## What needs to be done
Copy out each line of the listing below that contains the word "everit".
/---
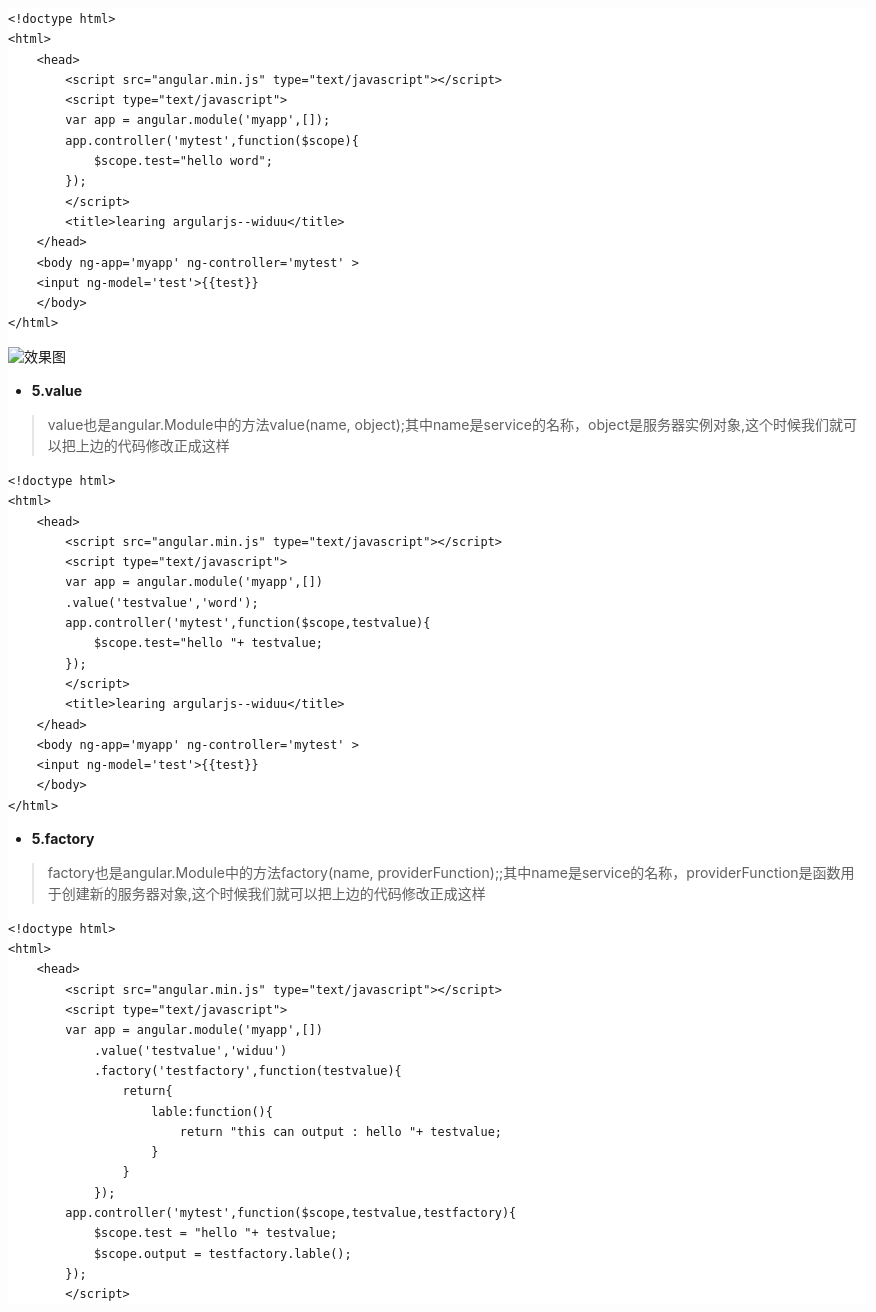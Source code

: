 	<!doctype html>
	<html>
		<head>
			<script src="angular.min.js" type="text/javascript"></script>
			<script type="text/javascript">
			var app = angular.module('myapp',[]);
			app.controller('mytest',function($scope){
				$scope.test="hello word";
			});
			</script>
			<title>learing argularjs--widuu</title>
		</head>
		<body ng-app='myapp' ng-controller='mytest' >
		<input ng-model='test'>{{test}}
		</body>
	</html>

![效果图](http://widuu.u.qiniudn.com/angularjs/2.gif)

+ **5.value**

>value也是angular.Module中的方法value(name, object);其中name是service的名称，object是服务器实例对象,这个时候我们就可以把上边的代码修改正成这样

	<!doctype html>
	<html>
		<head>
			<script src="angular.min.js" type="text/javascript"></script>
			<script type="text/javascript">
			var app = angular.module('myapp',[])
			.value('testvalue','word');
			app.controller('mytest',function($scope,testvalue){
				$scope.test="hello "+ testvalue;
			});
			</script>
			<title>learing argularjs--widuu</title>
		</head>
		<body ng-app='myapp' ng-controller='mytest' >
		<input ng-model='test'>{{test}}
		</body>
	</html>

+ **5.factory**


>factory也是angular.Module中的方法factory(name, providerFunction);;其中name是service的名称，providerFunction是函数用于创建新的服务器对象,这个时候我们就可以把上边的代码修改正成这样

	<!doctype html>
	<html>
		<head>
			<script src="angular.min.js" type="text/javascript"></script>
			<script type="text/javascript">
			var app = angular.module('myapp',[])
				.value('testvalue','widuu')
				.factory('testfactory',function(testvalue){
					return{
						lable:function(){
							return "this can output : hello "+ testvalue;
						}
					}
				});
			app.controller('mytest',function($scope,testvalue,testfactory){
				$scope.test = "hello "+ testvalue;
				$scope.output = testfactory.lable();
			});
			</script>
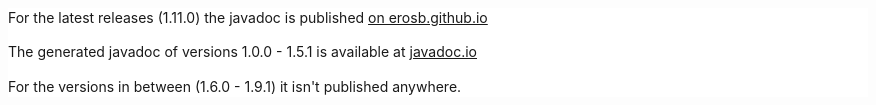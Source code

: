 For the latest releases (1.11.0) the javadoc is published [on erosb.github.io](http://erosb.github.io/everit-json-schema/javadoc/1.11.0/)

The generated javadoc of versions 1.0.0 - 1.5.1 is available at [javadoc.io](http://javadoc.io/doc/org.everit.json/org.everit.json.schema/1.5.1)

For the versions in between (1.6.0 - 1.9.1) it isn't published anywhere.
\---
## Task solution
: For the latest releases (1.11.0) the javadoc is published [on erosb.github.io](http://erosb.github.io/everit-json-schema/javadoc/1.11.0/)
The generated javadoc of versions 1.0.0 - 1.5.1 is available at [javadoc.io](http://javadoc.io/doc/org.everit.json/org.everit.json.schema/1.5.1)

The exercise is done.